» **The problem**:
Return the listing verbatim, images left out.
● ● ● ●
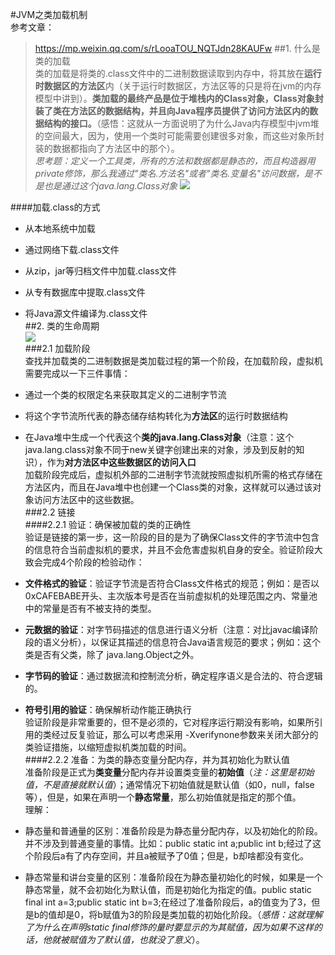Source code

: #JVM之类加载机制  
参考文章：  
>https://mp.weixin.qq.com/s/rLooaTOU_NQTJdn28KAUFw
##1. 什么是类的加载  
类的加载是将类的.class文件中的二进制数据读取到内存中，将其放在**运行时数据区的方法区**内（关于运行时数据区，方法区等的只是将在jvm的内存模型中讲到）。**类加载的最终产品是位于堆栈内的Class对象，Class对象封装了类在方法区的数据结构，并且向Java程序员提供了访问方法区内的数据结构的接口。**（感悟：这就从一方面说明了为什么Java内存模型中jvm堆的空间最大，因为，使用一个类时可能需要创建很多对象，而这些对象所封装的数据都指向了方法区中的那个）。  
*思考题：定义一个工具类，所有的方法和数据都是静态的，而且构造器用private修饰，那么我通过"类名.方法名"或者"类名.变量名"访问数据，是不是也是通过这个java.lang.Class对象*
![](https://mmbiz.qpic.cn/mmbiz_png/PgqYrEEtEnokxXiapDdvntH8PGwa0zGXMqaq9p1LDCF7iadMBibd685uYCy8u0yhb5dmlvLRwgzNueNdSdWdvEwww/640?wx_fmt=png&tp=webp&wxfrom=5&wx_lazy=1)  
  
####加载.class的方式  

* 从本地系统中加载  
* 通过网络下载.class文件  
* 从zip，jar等归档文件中加载.class文件  
* 从专有数据库中提取.class文件  
* 将Java源文件编译为.class文件  
##2. 类的生命周期  
![](https://mmbiz.qpic.cn/mmbiz_png/PgqYrEEtEnokxXiapDdvntH8PGwa0zGXMyIBnM38m8eKia8wAVY8aXb0NhM9wFNDLVuoFKIZ0Q2SBk5yibFgXsXOw/640?wx_fmt=png&tp=webp&wxfrom=5&wx_lazy=1&retryload=1)  
###2.1 加载阶段  
查找并加载类的二进制数据是类加载过程的第一个阶段，在加载阶段，虚拟机需要完成以一下三件事情：  

* 通过一个类的权限定名来获取其定义的二进制字节流  
* 将这个字节流所代表的静态储存结构转化为**方法区**的运行时数据结构  
* 在Java堆中生成一个代表这个**类的java.lang.Class对象**（注意：这个java.lang.class对象不同于new关键字创建出来的对象，涉及到反射的知识），作为**对方法区中这些数据区的访问入口**  
加载阶段完成后，虚拟机外部的二进制字节流就按照虚拟机所需的格式存储在方法区内，而且在Java堆中也创建一个Class类的对象，这样就可以通过该对象访问方法区中的这些数据。  
###2.2 链接  
####2.2.1 验证：确保被加载的类的正确性  
验证是链接的第一步，这一阶段的目的是为了确保Class文件的字节流中包含的信息符合当前虚拟机的要求，并且不会危害虚拟机自身的安全。验证阶段大致会完成4个阶段的检验动作：  

* **文件格式的验证**：验证字节流是否符合Class文件格式的规范；例如：是否以 0xCAFEBABE开头、主次版本号是否在当前虚拟机的处理范围之内、常量池中的常量是否有不被支持的类型。  
* **元数据的验证**：对字节码描述的信息进行语义分析（注意：对比javac编译阶段的语义分析），以保证其描述的信息符合Java语言规范的要求；例如：这个类是否有父类，除了 java.lang.Object之外。 
* **字节码的验证**：通过数据流和控制流分析，确定程序语义是合法的、符合逻辑的。  
* **符号引用的验证**：确保解析动作能正确执行  
验证阶段是非常重要的，但不是必须的，它对程序运行期没有影响，如果所引用的类经过反复验证，那么可以考虑采用 -Xverifynone参数来关闭大部分的类验证措施，以缩短虚拟机类加载的时间。  
####2.2.2 准备：为类的静态变量分配内存，并为其初始化为默认值  
准备阶段是正式为**类变量**分配内存并设置类变量的**初始值**（*注：这里是初始值，不是直接就默认值*）；通常情况下初始值就是默认值（如0，null，false等），但是，如果在声明一个**静态常量**，那么初始值就是指定的那个值。  
理解：  
* 静态量和普通量的区别：准备阶段是为静态量分配内存，以及初始化的阶段。并不涉及到普通变量的事情。比如：public static int a;public int b;经过了这个阶段后a有了内存空间，并且a被赋予了0值；但是，b却啥都没有变化。  
* 静态常量和讲台变量的区别：准备阶段在为静态量初始化的时候，如果是一个静态常量，就不会初始化为默认值，而是初始化为指定的值。public static final int a=3;public static int b=3;在经过了准备阶段后，a的值变为了3，但是b的值却是0，将b赋值为3的阶段是类加载的初始化阶段。（*感悟：这就理解了为什么在声明static final修饰的量时要显示的为其赋值，因为如果不这样的话，他就被赋值为了默认值，也就没了意义*）。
● ● ● ●
» **Reply**:
Source code

: #JVM之类加载机制  
参考文章：  
>https://mp.weixin.qq.com/s/rLooaTOU_NQTJdn28KAUFw
##1. 什么是类的加载  
类的加载是将类的.class文件中的二进制数据读取到内存中，将其放在**运行时数据区的方法区**内（关于运行时数据区，方法区等的只是将在jvm的内存模型中讲到）。**类加载的最终产品是位于堆栈内的Class对象，Class对象封装了类在方法区的数据结构，并且向Java程序员提供了访问方法区内的数据结构的接口。**（感悟：这就从一方面说明了为什么Java内存模型中jvm堆的空间最大，因为，使用一个类时可能需要创建很多对象，而这些对象所封装的数据都指向了方法区中的那个）。  
*思考题：定义一个工具类，所有的方法和数据都是静态的，而且构造器用private修饰，那么我通过"类名.方法名"或者"类名.变量名"访问数据，是不是也是通过这个java.lang.Class对象*
![](https://mmbiz.qpic.cn/mmbiz_png/PgqYrEEtEnokxXiapDdvntH8PGwa0zGXMqaq9p1LDCF7iadMBibd685uYCy8u0yhb5dmlvLRwgzNueNdSdWdvEwww/640?wx_fmt=png&tp=webp&wxfrom=5&wx_lazy=1)  
  
####加载.class的方式  

* 从本地系统中加载  
* 通过网络下载.class文件  
* 从zip，jar等归档文件中加载.class文件  
* 从专有数据库中提取.class文件  
* 将Java源文件编译为.class文件  
##2. 类的生命周期  
![](https://mmbiz.qpic.cn/mmbiz_png/PgqYrEEtEnokxXiapDdvntH8PGwa0zGXMyIBnM38m8eKia8wAVY8aXb0NhM9wFNDLVuoFKIZ0Q2SBk5yibFgXsXOw/640?wx_fmt=png&tp=webp&wxfrom=5&wx_lazy=1&retryload=1)  
###2.1 加载阶段  
查找并加载类的二进制数据是类加载过程的第一个阶段，在加载阶段，虚拟机需要完成以一下三件事情：  

* 通过一个类的权限定名来获取其定义的二进制字节流  
* 将这个字节流所代表的静态储存结构转化为**方法区**的运行时数据结构  
* 在Java堆中生成一个代表这个**类的java.lang.Class对象**（注意：这个java.lang.class对象不同于new关键字创建出来的对象，涉及到反射的知识），作为**对方法区中这些数据区的访问入口**  
加载阶段完成后，虚拟机外部的二进制字节流就按照虚拟机所需的格式存储在方法区内，而且在Java堆中也创建一个Class类的对象，这样就可以通过该对象访问方法区中的这些数据。  
###2.2 链接  
####2.2.1 验证：确保被加载的类的正确性  
验证是链接的第一步，这一阶段的目的是为了确保Class文件的字节流中包含的信息符合当前虚拟机的要求，并且不会危害虚拟机自身的安全。验证阶段大致会完成4个阶段的检验动作：  

* **文件格式的验证**：验证字节流是否符合Class文件格式的规范；例如：是否以 0xCAFEBABE开头、主次版本号是否在当前虚拟机的处理范围之内、常量池中的常量是否有不被支持的类型。  
* **元数据的验证**：对字节码描述的信息进行语义分析（注意：对比javac编译阶段的语义分析），以保证其描述的信息符合Java语言规范的要求；例如：这个类是否有父类，除了 java.lang.Object之外。 
* **字节码的验证**：通过数据流和控制流分析，确定程序语义是合法的、符合逻辑的。  
* **符号引用的验证**：确保解析动作能正确执行  
验证阶段是非常重要的，但不是必须的，它对程序运行期没有影响，如果所引用的类经过反复验证，那么可以考虑采用 -Xverifynone参数来关闭大部分的类验证措施，以缩短虚拟机类加载的时间。  
####2.2.2 准备：为类的静态变量分配内存，并为其初始化为默认值  
准备阶段是正式为**类变量**分配内存并设置类变量的**初始值**（*注：这里是初始值，不是直接就默认值*）；通常情况下初始值就是默认值（如0，null，false等），但是，如果在声明一个**静态常量**，那么初始值就是指定的那个值。  
理解：  
* 静态量和普通量的区别：准备阶段是为静态量分配内存，以及初始化的阶段。并不涉及到普通变量的事情。比如：public static int a;public int b;经过了这个阶段后a有了内存空间，并且a被赋予了0值；但是，b却啥都没有变化。  
* 静态常量和讲台变量的区别：准备阶段在为静态量初始化的时候，如果是一个静态常量，就不会初始化为默认值，而是初始化为指定的值。public static final int a=3;public static int b=3;在经过了准备阶段后，a的值变为了3，但是b的值却是0，将b赋值为3的阶段是类加载的初始化阶段。（*感悟：这就理解了为什么在声明static final修饰的量时要显示的为其赋值，因为如果不这样的话，他就被赋值为了默认值，也就没了意义*）。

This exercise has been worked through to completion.